Open gch opened 2 years ago

gch commented 2 years ago

As noted in one supporting notebook from your book , a very common use case for Kalman Filters is the ability to fuse information from different sensors, for example using GPS to directly measure position whilst using an accelerometer to measure accelerations.

From playing around with filterpy it seems like things support different sensor updates, but I'm having a hard time getting something working. Note, I set up a filter with a default hx function (i.e. hx_sensor1), and call:

update(sensor1_measurement)

Then I found if I did the following, I could at least get the second sensor to start to update:

kf.dim_z = SENSOR2_DIMS kf.update(sensor2_measurement, R=sensor2_R, hx=hx_sensor2)

But things rapidly start to break down.

Are there any code samples showing something like this in operation @rlabbe ?

gch commented 2 years ago

I think I can get this working by simply having two KFs, never predicting on one of them, transferring state between them, then calling update individually based upon different sensor inputs. Still need to experiment if I can do this with one filter using the hx=hx_sensor2 route.

Fully working example (I think), based off of your example code in UKF.py:

import numpy as np
from filterpy.kalman import UnscentedKalmanFilter
from filterpy.kalman import MerweScaledSigmaPoints
from filterpy.common import Q_discrete_white_noise

def fx(x, dt):
    F = np.array([[1, 0, dt, 0],
                  [0, 1, 0, dt],
                  [0, 0, 1, 0],
                  [0, 0, 0, 1]], dtype=float)
    return np.dot(F, x)

def hx_pos(x):
    return x[0], x[1]

def hx_vel(x):
    return x[2], x[3]

dt = 0.1

# create sigma points to use in the filter.

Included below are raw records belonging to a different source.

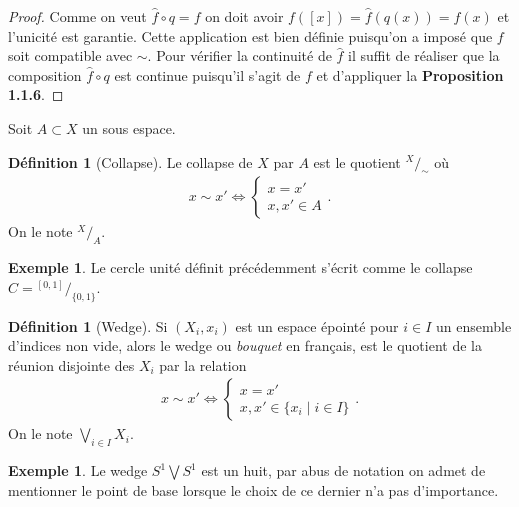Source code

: \documentclass[12pt]{book}
\theoremstyle{definition}
\newtheorem{definition}[lemma]{Définition}
\newtheorem{example}[lemma]{Exemple}
\theoremstyle{remark}
\newcommand*\quot[2]{{^{\textstyle #1}\big/_{\textstyle #2}}}
\begin{document}
	\begin{proof}
		Comme on veut $\hat{f}\circ q = f$ on doit avoir $f([x]) = \hat{f}(q(x)) = f(x)$ et l'unicité est garantie. Cette application est bien définie puisqu'on a imposé que $f$ soit compatible avec $\sim$. Pour vérifier la continuité de $\hat{f}$ il suffit de réaliser que la composition $\hat{f} \circ q$ est continue puisqu'il s'agit de $f$ et d'appliquer la \textbf{Proposition 1.1.6}. 

	\end{proof}
	Soit $A\subset X$ un sous espace.
	\begin{definition}[Collapse]
		Le collapse de $X$ par $A$ est le quotient $\quot{X}{\sim}$ où
		 \begin{align*}
			x \sim x' \iff \begin{cases}
				x=x' \\
				x,x' \in A
			\end{cases}
		.\end{align*}
		On le note $\quot{X}{A}$.
	\end{definition}
	\begin{example}
		Le cercle unité définit précédemment s'écrit comme le collapse $C = \quot{[0,1]}{\{0,1\}}$.
	\end{example}

	\begin{definition}[Wedge]
		Si $(X_i,x_i)$ est un espace épointé pour $i\in I$ un ensemble d'indices non vide, alors le wedge ou \emph{bouquet} en français, est le quotient de la réunion disjointe des $X_i$ par la relation
		 \begin{align*}
			x\sim x' \iff \begin{cases}
				x=x' \\
				x,x' \in \{x_i \;|\; i\in I\} 
			\end{cases}
		.\end{align*} On le note $\bigvee_{i\in I} X_i$.
	\end{definition}
	\begin{example}
		Le wedge $S^1 \bigvee S^1$ est un huit, par abus de notation on admet de mentionner le point de base lorsque le choix de ce dernier n'a pas d'importance.
	\end{example}
\end{document}
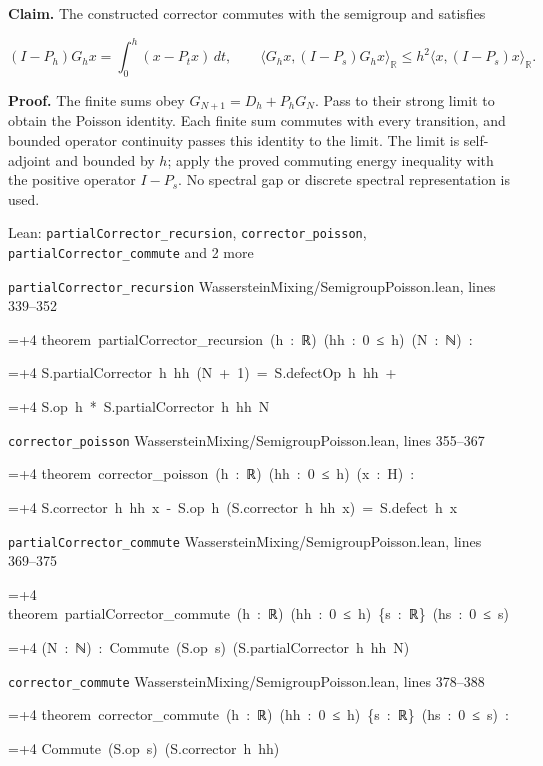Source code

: \documentclass[11pt,a4paper]{report}
\newlength{\leancharwidth}
\newenvironment{leancode}{\par\smallskip\begingroup\ttfamily\footnotesize\raggedright
  \settowidth{\leancharwidth}{M}\setlength{\parskip}{0pt}\setlength{\parindent}{0pt}
  \frenchspacing}{\par\endgroup\smallskip}
\newcommand{\leanline}[2]{\hangindent=\dimexpr#1\leancharwidth+4\leancharwidth\relax
  \hangafter=1\noindent\hspace*{#1\leancharwidth}#2\par}
\newcommand{\leansource}[1]{\par{\footnotesize\color{leanmuted}#1}\par}
\begin{document}
\textbf{Claim.} The constructed corrector commutes with the semigroup and satisfies

\[(I-P_h)G_hx=\int_0^h(x-P_tx)\,dt,\qquad \langle G_hx,(I-P_s)G_hx\rangle_{\mathbb R}\le h^2\langle x,(I-P_s)x\rangle_{\mathbb R}.\]

\textbf{Proof.} The finite sums obey \(G_{N+1}=D_h+P_hG_N\). Pass to their strong limit to obtain the Poisson identity. Each finite sum commutes with every transition, and bounded operator continuity passes this identity to the limit. The limit is self-adjoint and bounded by \(h\); apply the proved commuting energy inequality with the positive operator \(I-P_s\). No spectral gap or discrete spectral representation is used.

\begin{leanbox}{Lean: \texttt{partialCorrector\_\allowbreak{}recursion}, \texttt{corrector\_\allowbreak{}poisson}, \texttt{partialCorrector\_\allowbreak{}commute} and 2 more}
\leansource{\texttt{partialCorrector\_\allowbreak{}recursion} \quad WassersteinMixing/\allowbreak{}SemigroupPoisson.lean, lines 339–352}
\begin{leancode}
\leanline{0}{theorem\ partialCorrector\_recursion\ (h\ :\ ℝ)\ (hh\ :\ 0\ ≤\ h)\ (N\ :\ ℕ)\ :}
\leanline{4}{S.partialCorrector\ h\ hh\ (N\ +\ 1)\ =\ S.defectOp\ h\ hh\ +}
\leanline{6}{S.op\ h\ *\ S.partialCorrector\ h\ hh\ N}
\end{leancode}
\leansource{\texttt{corrector\_\allowbreak{}poisson} \quad WassersteinMixing/\allowbreak{}SemigroupPoisson.lean, lines 355–367}
\begin{leancode}
\leanline{0}{theorem\ corrector\_poisson\ (h\ :\ ℝ)\ (hh\ :\ 0\ ≤\ h)\ (x\ :\ H)\ :}
\leanline{4}{S.corrector\ h\ hh\ x\ -\ S.op\ h\ (S.corrector\ h\ hh\ x)\ =\ S.defect\ h\ x}
\end{leancode}
\leansource{\texttt{partialCorrector\_\allowbreak{}commute} \quad WassersteinMixing/\allowbreak{}SemigroupPoisson.lean, lines 369–375}
\begin{leancode}
\leanline{0}{theorem\ partialCorrector\_commute\ (h\ :\ ℝ)\ (hh\ :\ 0\ ≤\ h)\ \{s\ :\ ℝ\}\ (hs\ :\ 0\ ≤\ s)}
\leanline{4}{(N\ :\ ℕ)\ :\ Commute\ (S.op\ s)\ (S.partialCorrector\ h\ hh\ N)}
\end{leancode}
\leansource{\texttt{corrector\_\allowbreak{}commute} \quad WassersteinMixing/\allowbreak{}SemigroupPoisson.lean, lines 378–388}
\begin{leancode}
\leanline{0}{theorem\ corrector\_commute\ (h\ :\ ℝ)\ (hh\ :\ 0\ ≤\ h)\ \{s\ :\ ℝ\}\ (hs\ :\ 0\ ≤\ s)\ :}
\leanline{4}{Commute\ (S.op\ s)\ (S.corrector\ h\ hh)}

\end{leancode}
\end{leanbox}
\end{document}
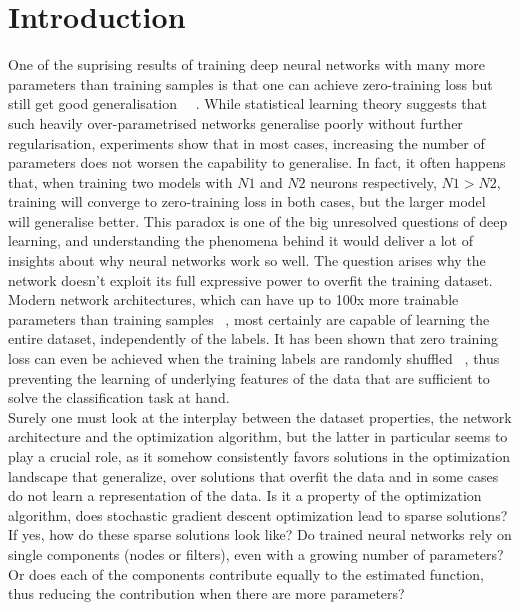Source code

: \setlength\parindent{0pt}

\section{Introduction}
One of the suprising results of training deep neural networks with many more parameters than training samples is that one can achieve zero-training loss but still get good generalisation ~~\autocite{neyshabur2018towards}. While statistical learning theory suggests that such heavily over-parametrised networks generalise poorly without further regularisation, experiments show that in most cases, increasing the number of parameters does not worsen the capability to generalise. In fact, it often happens that, when training two models with $N1$ and $N2$ neurons respectively, $N1 > N2$, training will converge to zero-training loss in both cases, but the larger model will generalise better. This paradox is one of the big unresolved questions of deep learning, and understanding the phenomena behind it would deliver a lot of insights about why neural networks work so well. The question arises why the network doesn't exploit its full expressive power to overfit the training dataset. Modern network architectures, which can have up to 100x more trainable parameters than training samples ~\autocite{zagoruyko2016wide}, most certainly are capable of learning the entire dataset, independently of the labels. It has been shown that zero training loss can even be achieved when the training labels are randomly shuffled ~\autocite{zhang2016understanding}, thus preventing the learning of underlying features of the data that are sufficient to solve the classification task at hand. \\

Surely one must look at the interplay between the dataset properties, the network architecture and the optimization algorithm, but the latter in particular seems to play a crucial role, as it somehow consistently favors solutions in the optimization landscape that generalize, over solutions that overfit the data and in some cases do not learn a representation of the data. Is it a property of the optimization algorithm, does stochastic gradient descent optimization lead to sparse solutions? If yes, how do these sparse solutions look like? Do trained neural networks rely on single components (nodes or filters), even with a growing number of parameters? Or does each of the components contribute equally to the estimated function, thus reducing the contribution when there are more parameters? \\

This is standard for Gaussian processes
points = MerweScaledSigmaPoints(4, alpha=.1, beta=2., kappa=-1)

kf_pos = UnscentedKalmanFilter(dim_x=4, dim_z=2, dt=dt, fx=fx, hx=hx_pos, points=points)
kf_vel = UnscentedKalmanFilter(dim_x=4, dim_z=2, dt=dt, fx=fx, hx=hx_vel, points=points)

kf_pos.x = np.array([-1., 1., -1., 1]) # initial state
kf_pos.P *= 0.2 # initial uncertainty
z_std = 0.1
kf_pos.R = np.diag([z_std**2, z_std**2])
zvel_std = 0.1*10
kf_vel.R = np.diag([zvel_std**2, zvel_std**2])

kf_pos.Q = Q_discrete_white_noise(dim=2, dt=dt, var=0.01**2, block_size=2)
kf_vel.Q = Q_discrete_white_noise(dim=2, dt=dt, var=0.01**2, block_size=2)

zs = [[i+np.random.randn()*z_std, i+np.random.randn()*z_std] for i in range(50)] # measurements
zvels = [[10 + np.random.randn()*zvel_std, 10 + np.random.randn()*zvel_std] for i in range(50)]
for z, zvel in zip(zs, zvels):
    kf_pos.predict() ### add a dt if different from default
    kf_pos.update(z)
    kf_vel.x = kf_pos.x
    kf_vel.P = kf_pos.P
    kf_vel.sigmas_f = kf_pos.sigmas_f
    kf_vel.update(zvel)
    kf_pos.x = kf_vel.x
    kf_pos.P = kf_vel.P
    kf_pos.sigmas_f = kf_vel.sigmas_f
    print('POS:', kf_pos.x, 'log-likelihood', kf_pos.log_likelihood)
    print('VEL:', kf_vel.x, 'log-likelihood', kf_vel.log_likelihood)
StohanzlMart commented 8 months ago

Is this the intended use for fusing different sensors in filterpy? @rlabbe If yes, please consider adding this to the documentation.